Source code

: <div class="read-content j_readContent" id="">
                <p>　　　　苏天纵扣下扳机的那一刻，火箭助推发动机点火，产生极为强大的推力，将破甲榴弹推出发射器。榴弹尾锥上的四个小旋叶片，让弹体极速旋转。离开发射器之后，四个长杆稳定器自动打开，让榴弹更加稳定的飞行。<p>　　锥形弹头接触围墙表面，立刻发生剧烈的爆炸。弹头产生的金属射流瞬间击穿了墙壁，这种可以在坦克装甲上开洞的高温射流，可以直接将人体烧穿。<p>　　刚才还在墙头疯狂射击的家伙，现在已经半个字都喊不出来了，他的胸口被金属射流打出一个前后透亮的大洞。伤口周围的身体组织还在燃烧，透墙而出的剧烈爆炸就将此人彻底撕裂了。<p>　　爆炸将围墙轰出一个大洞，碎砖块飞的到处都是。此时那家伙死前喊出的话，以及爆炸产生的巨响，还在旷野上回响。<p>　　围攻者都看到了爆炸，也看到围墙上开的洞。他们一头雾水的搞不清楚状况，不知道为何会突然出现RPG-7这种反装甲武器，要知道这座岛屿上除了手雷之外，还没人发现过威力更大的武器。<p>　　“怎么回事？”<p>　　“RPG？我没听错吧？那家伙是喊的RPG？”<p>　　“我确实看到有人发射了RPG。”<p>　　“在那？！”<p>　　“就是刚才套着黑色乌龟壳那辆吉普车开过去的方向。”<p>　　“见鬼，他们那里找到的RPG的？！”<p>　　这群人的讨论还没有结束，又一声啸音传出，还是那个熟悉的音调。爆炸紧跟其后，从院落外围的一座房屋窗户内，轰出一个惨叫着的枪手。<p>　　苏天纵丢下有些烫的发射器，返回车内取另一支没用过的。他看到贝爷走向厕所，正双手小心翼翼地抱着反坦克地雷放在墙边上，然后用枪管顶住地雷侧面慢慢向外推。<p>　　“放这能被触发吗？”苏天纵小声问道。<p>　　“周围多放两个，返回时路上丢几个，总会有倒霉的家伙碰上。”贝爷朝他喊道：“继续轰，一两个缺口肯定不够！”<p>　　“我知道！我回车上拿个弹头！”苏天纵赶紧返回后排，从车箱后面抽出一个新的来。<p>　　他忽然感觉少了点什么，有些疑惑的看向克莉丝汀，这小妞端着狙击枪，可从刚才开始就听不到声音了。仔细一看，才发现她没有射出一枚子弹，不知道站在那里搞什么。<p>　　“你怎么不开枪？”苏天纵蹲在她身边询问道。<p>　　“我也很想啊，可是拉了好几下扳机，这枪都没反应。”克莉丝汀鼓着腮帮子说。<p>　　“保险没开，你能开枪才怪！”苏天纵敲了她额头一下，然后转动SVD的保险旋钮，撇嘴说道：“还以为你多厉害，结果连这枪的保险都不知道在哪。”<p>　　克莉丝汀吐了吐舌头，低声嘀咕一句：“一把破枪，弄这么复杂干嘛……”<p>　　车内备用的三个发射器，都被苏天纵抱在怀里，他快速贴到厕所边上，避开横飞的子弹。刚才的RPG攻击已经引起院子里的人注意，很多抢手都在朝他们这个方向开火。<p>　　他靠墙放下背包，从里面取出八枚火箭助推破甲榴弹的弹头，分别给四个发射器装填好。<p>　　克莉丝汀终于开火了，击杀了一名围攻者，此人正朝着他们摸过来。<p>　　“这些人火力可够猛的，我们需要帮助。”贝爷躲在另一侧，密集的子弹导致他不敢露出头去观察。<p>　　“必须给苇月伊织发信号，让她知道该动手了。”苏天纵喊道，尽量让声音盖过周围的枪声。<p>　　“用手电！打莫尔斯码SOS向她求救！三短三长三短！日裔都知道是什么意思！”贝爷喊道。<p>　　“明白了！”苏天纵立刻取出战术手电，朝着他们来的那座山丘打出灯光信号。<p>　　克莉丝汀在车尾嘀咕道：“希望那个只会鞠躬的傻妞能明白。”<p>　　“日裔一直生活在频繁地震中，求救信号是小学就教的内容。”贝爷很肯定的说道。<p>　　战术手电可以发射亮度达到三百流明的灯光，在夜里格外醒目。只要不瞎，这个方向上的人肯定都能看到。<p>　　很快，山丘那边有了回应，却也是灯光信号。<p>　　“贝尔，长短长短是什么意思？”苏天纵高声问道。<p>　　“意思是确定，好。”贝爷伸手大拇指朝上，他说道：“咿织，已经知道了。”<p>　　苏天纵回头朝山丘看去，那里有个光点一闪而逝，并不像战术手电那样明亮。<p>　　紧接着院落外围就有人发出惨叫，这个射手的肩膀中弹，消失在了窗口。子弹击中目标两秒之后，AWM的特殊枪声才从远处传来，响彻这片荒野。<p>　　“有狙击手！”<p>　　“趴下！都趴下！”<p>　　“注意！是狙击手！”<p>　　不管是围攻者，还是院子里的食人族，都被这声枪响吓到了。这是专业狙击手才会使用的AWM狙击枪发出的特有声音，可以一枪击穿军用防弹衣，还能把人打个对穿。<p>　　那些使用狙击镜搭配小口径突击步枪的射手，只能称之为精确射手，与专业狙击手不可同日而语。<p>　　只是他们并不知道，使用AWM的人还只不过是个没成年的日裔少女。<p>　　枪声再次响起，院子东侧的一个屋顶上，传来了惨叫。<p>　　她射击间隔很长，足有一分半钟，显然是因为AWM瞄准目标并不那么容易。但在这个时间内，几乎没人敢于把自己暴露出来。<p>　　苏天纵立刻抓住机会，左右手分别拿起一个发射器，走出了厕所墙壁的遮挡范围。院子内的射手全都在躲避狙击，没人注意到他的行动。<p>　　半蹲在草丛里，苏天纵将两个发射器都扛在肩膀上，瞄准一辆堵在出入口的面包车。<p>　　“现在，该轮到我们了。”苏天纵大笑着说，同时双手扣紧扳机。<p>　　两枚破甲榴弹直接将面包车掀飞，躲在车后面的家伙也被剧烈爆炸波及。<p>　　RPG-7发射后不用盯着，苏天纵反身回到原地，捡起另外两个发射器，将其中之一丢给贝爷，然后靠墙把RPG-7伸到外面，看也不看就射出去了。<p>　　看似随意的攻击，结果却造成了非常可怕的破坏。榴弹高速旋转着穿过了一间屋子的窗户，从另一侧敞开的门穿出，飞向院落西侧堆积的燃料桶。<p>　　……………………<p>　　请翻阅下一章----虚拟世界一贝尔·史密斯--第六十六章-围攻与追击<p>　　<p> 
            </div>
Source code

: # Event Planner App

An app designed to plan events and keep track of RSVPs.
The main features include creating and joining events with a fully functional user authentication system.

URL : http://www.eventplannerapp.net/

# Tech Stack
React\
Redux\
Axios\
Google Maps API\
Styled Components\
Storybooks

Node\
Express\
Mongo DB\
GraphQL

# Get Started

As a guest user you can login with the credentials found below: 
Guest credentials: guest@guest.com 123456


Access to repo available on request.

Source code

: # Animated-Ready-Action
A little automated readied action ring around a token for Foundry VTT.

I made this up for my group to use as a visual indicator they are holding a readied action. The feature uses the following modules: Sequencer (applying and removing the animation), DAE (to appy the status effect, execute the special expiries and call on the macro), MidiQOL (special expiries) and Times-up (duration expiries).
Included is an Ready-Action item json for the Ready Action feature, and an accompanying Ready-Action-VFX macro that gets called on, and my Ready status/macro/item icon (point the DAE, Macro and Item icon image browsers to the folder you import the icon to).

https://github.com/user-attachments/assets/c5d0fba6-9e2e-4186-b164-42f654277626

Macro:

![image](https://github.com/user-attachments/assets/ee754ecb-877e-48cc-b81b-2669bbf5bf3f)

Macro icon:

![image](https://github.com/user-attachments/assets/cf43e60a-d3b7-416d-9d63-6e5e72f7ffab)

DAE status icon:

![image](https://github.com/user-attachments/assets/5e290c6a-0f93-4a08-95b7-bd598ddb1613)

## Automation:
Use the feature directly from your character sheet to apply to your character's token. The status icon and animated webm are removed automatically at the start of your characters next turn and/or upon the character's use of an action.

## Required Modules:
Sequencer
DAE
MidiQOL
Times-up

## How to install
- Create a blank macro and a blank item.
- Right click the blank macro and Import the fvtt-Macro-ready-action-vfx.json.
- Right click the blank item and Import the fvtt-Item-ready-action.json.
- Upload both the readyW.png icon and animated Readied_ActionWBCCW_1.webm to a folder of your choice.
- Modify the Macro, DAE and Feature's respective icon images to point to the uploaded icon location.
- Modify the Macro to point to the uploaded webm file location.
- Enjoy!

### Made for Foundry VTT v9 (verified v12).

####

» Work instruction
Retype exactly the span of lines from the one with "As a guest user" through the one with "I made this"; include both ends and omit the rest of the material.

» Exercise result
As a guest user you can login with the credentials found below: 
Guest credentials: guest@guest.com 123456


Access to repo available on request.

Source code

: # Animated-Ready-Action
A little automated readied action ring around a token for Foundry VTT.

I made this up for my group to use as a visual indicator they are holding a readied action. The feature uses the following modules: Sequencer (applying and removing the animation), DAE (to appy the status effect, execute the special expiries and call on the macro), MidiQOL (special expiries) and Times-up (duration expiries).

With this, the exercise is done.